Start of Block

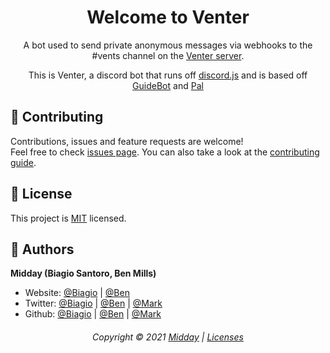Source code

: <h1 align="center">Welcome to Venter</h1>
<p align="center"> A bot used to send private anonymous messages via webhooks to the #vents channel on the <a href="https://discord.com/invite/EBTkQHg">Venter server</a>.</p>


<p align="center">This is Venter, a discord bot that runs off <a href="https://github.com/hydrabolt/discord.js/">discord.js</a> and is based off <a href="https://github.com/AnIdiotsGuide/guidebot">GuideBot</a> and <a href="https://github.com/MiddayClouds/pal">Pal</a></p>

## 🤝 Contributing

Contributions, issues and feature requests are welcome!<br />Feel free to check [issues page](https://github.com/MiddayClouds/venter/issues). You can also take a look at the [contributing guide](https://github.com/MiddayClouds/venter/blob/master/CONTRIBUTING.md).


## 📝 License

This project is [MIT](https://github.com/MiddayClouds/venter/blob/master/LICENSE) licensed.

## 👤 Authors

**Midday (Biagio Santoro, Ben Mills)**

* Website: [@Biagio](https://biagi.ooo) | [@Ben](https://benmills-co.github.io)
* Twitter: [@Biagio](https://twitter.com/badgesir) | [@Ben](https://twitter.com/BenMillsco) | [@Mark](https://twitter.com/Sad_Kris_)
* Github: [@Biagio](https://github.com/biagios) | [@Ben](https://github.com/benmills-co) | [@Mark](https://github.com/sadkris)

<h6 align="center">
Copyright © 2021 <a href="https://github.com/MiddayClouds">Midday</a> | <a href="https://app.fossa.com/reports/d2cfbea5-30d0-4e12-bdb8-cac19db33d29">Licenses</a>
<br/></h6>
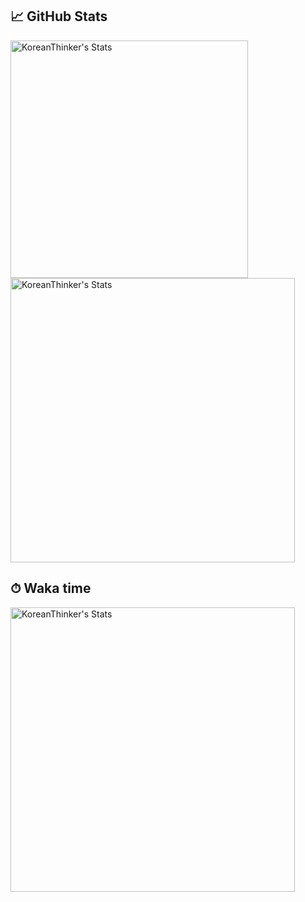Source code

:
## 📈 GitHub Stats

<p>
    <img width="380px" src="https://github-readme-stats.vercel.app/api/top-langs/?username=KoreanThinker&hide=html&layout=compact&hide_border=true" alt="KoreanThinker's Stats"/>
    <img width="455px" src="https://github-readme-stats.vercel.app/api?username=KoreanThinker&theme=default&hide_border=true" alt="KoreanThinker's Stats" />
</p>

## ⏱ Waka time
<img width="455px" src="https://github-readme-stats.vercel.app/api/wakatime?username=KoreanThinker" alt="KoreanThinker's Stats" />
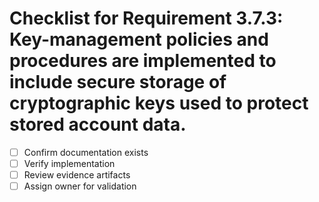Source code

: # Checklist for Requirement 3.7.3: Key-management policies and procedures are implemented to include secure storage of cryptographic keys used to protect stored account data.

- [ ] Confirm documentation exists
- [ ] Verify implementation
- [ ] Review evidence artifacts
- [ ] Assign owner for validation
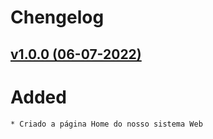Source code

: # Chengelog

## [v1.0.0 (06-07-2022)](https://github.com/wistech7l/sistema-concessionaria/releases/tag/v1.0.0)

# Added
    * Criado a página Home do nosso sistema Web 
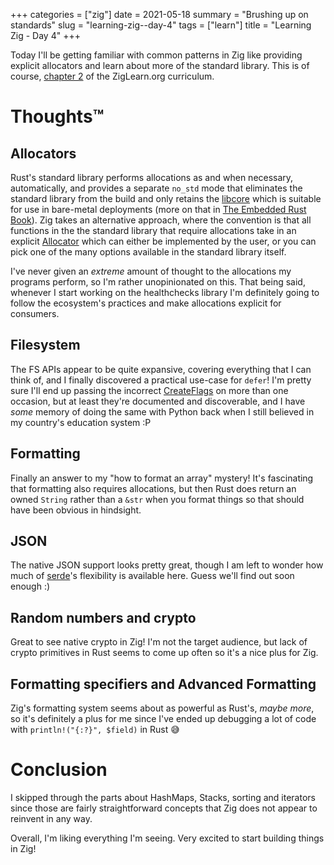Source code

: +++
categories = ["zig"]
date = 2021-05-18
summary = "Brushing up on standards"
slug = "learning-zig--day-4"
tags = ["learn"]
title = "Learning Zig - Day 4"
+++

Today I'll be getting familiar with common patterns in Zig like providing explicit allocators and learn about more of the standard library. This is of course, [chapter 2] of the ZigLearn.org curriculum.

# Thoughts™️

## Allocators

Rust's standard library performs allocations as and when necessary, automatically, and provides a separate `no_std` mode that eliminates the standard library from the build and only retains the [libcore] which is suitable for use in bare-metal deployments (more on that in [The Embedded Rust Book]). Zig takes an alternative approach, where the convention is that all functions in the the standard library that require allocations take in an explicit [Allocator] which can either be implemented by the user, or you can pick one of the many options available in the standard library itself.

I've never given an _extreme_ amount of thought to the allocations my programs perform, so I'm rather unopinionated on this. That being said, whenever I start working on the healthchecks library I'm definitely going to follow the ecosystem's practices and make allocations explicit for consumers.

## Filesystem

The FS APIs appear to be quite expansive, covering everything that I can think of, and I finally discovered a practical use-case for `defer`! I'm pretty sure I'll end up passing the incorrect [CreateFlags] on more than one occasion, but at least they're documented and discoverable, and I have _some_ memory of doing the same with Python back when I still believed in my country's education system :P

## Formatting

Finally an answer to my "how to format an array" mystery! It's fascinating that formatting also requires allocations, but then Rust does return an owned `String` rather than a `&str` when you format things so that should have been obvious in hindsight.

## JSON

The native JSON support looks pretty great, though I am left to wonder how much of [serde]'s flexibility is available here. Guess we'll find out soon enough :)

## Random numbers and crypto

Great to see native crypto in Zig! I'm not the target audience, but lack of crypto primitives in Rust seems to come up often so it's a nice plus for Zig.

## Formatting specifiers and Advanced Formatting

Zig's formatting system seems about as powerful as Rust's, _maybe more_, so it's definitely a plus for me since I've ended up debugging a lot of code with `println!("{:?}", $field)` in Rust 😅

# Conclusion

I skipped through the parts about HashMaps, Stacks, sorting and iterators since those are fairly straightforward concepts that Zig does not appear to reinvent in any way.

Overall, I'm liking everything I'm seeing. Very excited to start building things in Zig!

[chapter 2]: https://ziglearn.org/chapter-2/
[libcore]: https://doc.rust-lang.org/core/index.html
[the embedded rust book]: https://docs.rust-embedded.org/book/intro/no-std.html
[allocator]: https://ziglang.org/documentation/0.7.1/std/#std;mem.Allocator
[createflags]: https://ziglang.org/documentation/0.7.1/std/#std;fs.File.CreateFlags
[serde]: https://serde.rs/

End of Block

● **Exercise instructions**:
Without the pictures, write out the listing exactly as it appears above.

● **Result for this exercise**:
Source code

: <h1 align="center">Welcome to Venter</h1>
<p align="center"> A bot used to send private anonymous messages via webhooks to the #vents channel on the <a href="https://discord.com/invite/EBTkQHg">Venter server</a>.</p>


<p align="center">This is Venter, a discord bot that runs off <a href="https://github.com/hydrabolt/discord.js/">discord.js</a> and is based off <a href="https://github.com/AnIdiotsGuide/guidebot">GuideBot</a> and <a href="https://github.com/MiddayClouds/pal">Pal</a></p>

## 🤝 Contributing

Contributions, issues and feature requests are welcome!<br />Feel free to check [issues page](https://github.com/MiddayClouds/venter/issues). You can also take a look at the [contributing guide](https://github.com/MiddayClouds/venter/blob/master/CONTRIBUTING.md).


## 📝 License

This project is [MIT](https://github.com/MiddayClouds/venter/blob/master/LICENSE) licensed.

## 👤 Authors

**Midday (Biagio Santoro, Ben Mills)**

* Website: [@Biagio](https://biagi.ooo) | [@Ben](https://benmills-co.github.io)
* Twitter: [@Biagio](https://twitter.com/badgesir) | [@Ben](https://twitter.com/BenMillsco) | [@Mark](https://twitter.com/Sad_Kris_)
* Github: [@Biagio](https://github.com/biagios) | [@Ben](https://github.com/benmills-co) | [@Mark](https://github.com/sadkris)

<h6 align="center">
Copyright © 2021 <a href="https://github.com/MiddayClouds">Midday</a> | <a href="https://app.fossa.com/reports/d2cfbea5-30d0-4e12-bdb8-cac19db33d29">Licenses</a>
<br/></h6>
Source code

:
## 📈 GitHub Stats

<p>
    <img width="380px" src="https://github-readme-stats.vercel.app/api/top-langs/?username=KoreanThinker&hide=html&layout=compact&hide_border=true" alt="KoreanThinker's Stats"/>
    <img width="455px" src="https://github-readme-stats.vercel.app/api?username=KoreanThinker&theme=default&hide_border=true" alt="KoreanThinker's Stats" />
</p>

## ⏱ Waka time
<img width="455px" src="https://github-readme-stats.vercel.app/api/wakatime?username=KoreanThinker" alt="KoreanThinker's Stats" />
Source code

: # Checklist for Requirement 3.7.3: Key-management policies and procedures are implemented to include secure storage of cryptographic keys used to protect stored account data.

- [ ] Confirm documentation exists
- [ ] Verify implementation
- [ ] Review evidence artifacts
- [ ] Assign owner for validation
Source code

: # Chengelog

## [v1.0.0 (06-07-2022)](https://github.com/wistech7l/sistema-concessionaria/releases/tag/v1.0.0)

# Added
    * Criado a página Home do nosso sistema Web 
Source code

: +++
categories = ["zig"]
date = 2021-05-18
summary = "Brushing up on standards"
slug = "learning-zig--day-4"
tags = ["learn"]
title = "Learning Zig - Day 4"
+++

Today I'll be getting familiar with common patterns in Zig like providing explicit allocators and learn about more of the standard library. This is of course, [chapter 2] of the ZigLearn.org curriculum.

# Thoughts™️

## Allocators

Rust's standard library performs allocations as and when necessary, automatically, and provides a separate `no_std` mode that eliminates the standard library from the build and only retains the [libcore] which is suitable for use in bare-metal deployments (more on that in [The Embedded Rust Book]). Zig takes an alternative approach, where the convention is that all functions in the the standard library that require allocations take in an explicit [Allocator] which can either be implemented by the user, or you can pick one of the many options available in the standard library itself.

I've never given an _extreme_ amount of thought to the allocations my programs perform, so I'm rather unopinionated on this. That being said, whenever I start working on the healthchecks library I'm definitely going to follow the ecosystem's practices and make allocations explicit for consumers.

## Filesystem

The FS APIs appear to be quite expansive, covering everything that I can think of, and I finally discovered a practical use-case for `defer`! I'm pretty sure I'll end up passing the incorrect [CreateFlags] on more than one occasion, but at least they're documented and discoverable, and I have _some_ memory of doing the same with Python back when I still believed in my country's education system :P

## Formatting

Finally an answer to my "how to format an array" mystery! It's fascinating that formatting also requires allocations, but then Rust does return an owned `String` rather than a `&str` when you format things so that should have been obvious in hindsight.

## JSON

The native JSON support looks pretty great, though I am left to wonder how much of [serde]'s flexibility is available here. Guess we'll find out soon enough :)

## Random numbers and crypto

Great to see native crypto in Zig! I'm not the target audience, but lack of crypto primitives in Rust seems to come up often so it's a nice plus for Zig.

## Formatting specifiers and Advanced Formatting

Zig's formatting system seems about as powerful as Rust's, _maybe more_, so it's definitely a plus for me since I've ended up debugging a lot of code with `println!("{:?}", $field)` in Rust 😅

# Conclusion

I skipped through the parts about HashMaps, Stacks, sorting and iterators since those are fairly straightforward concepts that Zig does not appear to reinvent in any way.

Overall, I'm liking everything I'm seeing. Very excited to start building things in Zig!

[chapter 2]: https://ziglearn.org/chapter-2/
[libcore]: https://doc.rust-lang.org/core/index.html
[the embedded rust book]: https://docs.rust-embedded.org/book/intro/no-std.html
[allocator]: https://ziglang.org/documentation/0.7.1/std/#std;mem.Allocator
[createflags]: https://ziglang.org/documentation/0.7.1/std/#std;fs.File.CreateFlags
[serde]: https://serde.rs/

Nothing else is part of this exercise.